'''

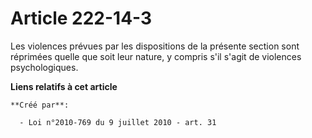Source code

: # Article 222-14-3

Les violences prévues par les dispositions de la présente section sont réprimées quelle que soit leur nature, y compris s'il
s'agit de violences psychologiques.

**Liens relatifs à cet article**

	**Créé par**:

	  - Loi n°2010-769 du 9 juillet 2010 - art. 31
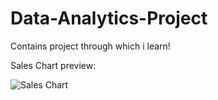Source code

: # Data-Analytics-Project
Contains project through which i learn!

Sales Chart preview:

![Sales Chart](https://user-images.githubusercontent.com/100114587/213148541-4fa49cef-f035-4f75-b177-d1f5d380399e.png)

'''

--- Task to carry out ---
Only the lines from the one containing "# Article 222-14-3" through the last line of the entries above, both included, belong in the answer, written out exactly; pictures do not.

--- Your solution ---
: # Article 222-14-3

Les violences prévues par les dispositions de la présente section sont réprimées quelle que soit leur nature, y compris s'il
s'agit de violences psychologiques.

**Liens relatifs à cet article**

	**Créé par**:

	  - Loi n°2010-769 du 9 juillet 2010 - art. 31
Source code

: # Data-Analytics-Project
Contains project through which i learn!

Sales Chart preview:

![Sales Chart](https://user-images.githubusercontent.com/100114587/213148541-4fa49cef-f035-4f75-b177-d1f5d380399e.png)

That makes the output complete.